EXERCISE PROMPT:
After finding the line containing "(D9_2 <<= Misset_1 Cuts3" below, please output that line and each following one through the line containing "Cuts3 thelawchooses_1) =>", exactly as written.
########
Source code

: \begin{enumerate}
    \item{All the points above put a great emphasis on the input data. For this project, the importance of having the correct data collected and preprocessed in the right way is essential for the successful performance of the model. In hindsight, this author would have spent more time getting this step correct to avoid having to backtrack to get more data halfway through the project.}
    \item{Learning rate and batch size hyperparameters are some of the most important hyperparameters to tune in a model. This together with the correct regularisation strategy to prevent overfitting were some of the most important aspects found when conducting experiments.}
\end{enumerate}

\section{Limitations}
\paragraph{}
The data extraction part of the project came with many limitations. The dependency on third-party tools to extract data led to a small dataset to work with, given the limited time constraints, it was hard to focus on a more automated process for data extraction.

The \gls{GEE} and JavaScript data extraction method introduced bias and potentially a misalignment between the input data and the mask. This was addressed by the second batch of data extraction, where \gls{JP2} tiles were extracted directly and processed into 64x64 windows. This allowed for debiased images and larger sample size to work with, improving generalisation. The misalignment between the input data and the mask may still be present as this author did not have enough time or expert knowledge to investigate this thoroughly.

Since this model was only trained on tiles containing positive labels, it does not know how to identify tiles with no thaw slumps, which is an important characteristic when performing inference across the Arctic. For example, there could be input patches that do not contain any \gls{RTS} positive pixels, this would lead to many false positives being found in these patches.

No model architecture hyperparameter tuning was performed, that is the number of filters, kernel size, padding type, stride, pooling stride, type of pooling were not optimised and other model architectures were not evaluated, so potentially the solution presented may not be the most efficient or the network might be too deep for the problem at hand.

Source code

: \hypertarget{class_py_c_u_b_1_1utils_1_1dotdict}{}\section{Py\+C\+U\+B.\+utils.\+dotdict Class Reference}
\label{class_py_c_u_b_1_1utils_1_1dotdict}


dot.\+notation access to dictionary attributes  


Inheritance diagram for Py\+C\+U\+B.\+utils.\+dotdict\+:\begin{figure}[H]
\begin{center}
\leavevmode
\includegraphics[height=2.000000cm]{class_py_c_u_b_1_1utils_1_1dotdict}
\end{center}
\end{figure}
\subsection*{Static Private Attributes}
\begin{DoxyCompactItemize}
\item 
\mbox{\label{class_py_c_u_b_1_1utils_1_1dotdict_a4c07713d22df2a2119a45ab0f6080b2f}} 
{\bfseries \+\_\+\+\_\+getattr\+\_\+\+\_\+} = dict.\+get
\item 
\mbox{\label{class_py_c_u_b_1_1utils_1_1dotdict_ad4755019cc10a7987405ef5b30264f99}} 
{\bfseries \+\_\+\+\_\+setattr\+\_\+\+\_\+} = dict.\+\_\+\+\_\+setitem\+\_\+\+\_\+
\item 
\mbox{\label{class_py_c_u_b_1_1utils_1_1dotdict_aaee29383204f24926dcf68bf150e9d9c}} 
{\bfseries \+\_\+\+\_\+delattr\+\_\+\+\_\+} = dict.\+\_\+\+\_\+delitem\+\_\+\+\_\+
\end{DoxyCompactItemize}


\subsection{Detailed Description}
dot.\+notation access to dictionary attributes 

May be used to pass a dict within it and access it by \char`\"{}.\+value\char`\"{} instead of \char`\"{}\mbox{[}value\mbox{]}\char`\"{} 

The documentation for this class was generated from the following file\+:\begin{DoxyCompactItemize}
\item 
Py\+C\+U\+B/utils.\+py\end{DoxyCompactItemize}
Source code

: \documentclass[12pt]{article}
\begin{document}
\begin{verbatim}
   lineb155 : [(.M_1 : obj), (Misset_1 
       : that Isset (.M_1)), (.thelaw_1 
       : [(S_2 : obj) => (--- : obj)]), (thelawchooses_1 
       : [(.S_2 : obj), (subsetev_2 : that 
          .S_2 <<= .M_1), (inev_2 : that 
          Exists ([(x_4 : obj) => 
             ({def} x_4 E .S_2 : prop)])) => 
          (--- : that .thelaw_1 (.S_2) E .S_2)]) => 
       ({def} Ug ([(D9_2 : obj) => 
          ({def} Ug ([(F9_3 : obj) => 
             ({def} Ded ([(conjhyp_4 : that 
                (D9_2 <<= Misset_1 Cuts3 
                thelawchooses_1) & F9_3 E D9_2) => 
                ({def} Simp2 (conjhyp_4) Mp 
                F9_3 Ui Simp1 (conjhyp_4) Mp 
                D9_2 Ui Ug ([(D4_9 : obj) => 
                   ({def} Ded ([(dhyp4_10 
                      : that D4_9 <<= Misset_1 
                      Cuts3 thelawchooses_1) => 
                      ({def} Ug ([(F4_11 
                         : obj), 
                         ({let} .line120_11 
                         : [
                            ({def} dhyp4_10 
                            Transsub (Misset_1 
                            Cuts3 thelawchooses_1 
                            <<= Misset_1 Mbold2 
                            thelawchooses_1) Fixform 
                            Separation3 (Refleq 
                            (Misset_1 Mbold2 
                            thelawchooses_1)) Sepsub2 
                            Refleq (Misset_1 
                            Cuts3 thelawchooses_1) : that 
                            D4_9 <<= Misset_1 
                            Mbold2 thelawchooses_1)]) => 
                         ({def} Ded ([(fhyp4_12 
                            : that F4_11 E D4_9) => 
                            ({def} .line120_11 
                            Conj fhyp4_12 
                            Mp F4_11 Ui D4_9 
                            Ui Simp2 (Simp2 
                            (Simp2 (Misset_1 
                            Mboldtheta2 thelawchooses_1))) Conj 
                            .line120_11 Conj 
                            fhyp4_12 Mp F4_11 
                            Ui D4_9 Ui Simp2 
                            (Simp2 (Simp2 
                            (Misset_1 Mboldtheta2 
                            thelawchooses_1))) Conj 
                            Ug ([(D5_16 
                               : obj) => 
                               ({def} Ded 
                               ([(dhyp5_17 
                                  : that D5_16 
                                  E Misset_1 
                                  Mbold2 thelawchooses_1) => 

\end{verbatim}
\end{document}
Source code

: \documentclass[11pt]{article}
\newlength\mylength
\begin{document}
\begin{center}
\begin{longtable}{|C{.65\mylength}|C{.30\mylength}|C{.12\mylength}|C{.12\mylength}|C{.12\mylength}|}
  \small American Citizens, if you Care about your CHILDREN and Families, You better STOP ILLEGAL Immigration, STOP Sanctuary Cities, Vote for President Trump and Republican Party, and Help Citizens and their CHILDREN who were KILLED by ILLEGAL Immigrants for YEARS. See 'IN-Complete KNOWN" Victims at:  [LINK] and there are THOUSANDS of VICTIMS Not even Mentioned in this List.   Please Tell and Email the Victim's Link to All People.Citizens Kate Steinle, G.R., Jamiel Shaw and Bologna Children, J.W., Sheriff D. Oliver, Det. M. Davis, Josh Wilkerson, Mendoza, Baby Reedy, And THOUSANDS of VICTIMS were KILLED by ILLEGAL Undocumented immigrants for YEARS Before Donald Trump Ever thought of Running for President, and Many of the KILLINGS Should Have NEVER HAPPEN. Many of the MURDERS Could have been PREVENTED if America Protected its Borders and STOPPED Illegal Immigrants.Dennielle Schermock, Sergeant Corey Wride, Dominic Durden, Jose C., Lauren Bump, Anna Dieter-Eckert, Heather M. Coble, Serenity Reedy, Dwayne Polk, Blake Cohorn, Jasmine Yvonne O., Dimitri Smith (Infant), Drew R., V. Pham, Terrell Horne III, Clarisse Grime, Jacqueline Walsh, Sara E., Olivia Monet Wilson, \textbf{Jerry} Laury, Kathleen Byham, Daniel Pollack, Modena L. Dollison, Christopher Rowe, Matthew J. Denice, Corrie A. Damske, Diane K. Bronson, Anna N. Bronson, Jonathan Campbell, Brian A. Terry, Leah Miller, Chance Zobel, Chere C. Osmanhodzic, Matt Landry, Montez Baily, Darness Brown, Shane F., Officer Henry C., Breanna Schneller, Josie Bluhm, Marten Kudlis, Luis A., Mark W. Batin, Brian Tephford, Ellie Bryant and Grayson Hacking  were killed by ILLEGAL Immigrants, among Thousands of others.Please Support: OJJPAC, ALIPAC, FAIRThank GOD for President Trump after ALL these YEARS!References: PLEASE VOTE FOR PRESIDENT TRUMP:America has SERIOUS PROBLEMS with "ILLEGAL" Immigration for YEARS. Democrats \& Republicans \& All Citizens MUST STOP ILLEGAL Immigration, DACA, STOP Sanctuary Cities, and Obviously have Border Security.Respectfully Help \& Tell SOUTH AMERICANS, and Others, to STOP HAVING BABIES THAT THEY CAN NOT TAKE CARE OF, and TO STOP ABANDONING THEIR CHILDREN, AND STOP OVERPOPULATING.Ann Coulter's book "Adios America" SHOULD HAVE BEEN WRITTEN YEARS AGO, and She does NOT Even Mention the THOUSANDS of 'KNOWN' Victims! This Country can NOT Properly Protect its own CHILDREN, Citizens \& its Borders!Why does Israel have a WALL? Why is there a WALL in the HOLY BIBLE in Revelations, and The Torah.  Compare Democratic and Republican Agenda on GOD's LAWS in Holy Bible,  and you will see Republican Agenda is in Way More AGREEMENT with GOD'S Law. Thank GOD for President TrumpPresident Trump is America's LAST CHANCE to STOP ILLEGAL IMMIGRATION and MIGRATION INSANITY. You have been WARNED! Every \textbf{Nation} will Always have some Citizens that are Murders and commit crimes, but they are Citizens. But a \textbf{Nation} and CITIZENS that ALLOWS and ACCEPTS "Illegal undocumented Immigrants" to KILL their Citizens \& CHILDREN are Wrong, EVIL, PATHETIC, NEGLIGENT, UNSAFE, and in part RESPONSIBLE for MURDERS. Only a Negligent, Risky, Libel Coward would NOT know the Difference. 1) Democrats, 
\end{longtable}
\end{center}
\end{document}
########
YOUR RESPONSE:
                (D9_2 <<= Misset_1 Cuts3 
                thelawchooses_1) & F9_3 E D9_2) => 
                ({def} Simp2 (conjhyp_4) Mp 
                F9_3 Ui Simp1 (conjhyp_4) Mp 
                D9_2 Ui Ug ([(D4_9 : obj) => 
                   ({def} Ded ([(dhyp4_10 
                      : that D4_9 <<= Misset_1 
                      Cuts3 thelawchooses_1) => 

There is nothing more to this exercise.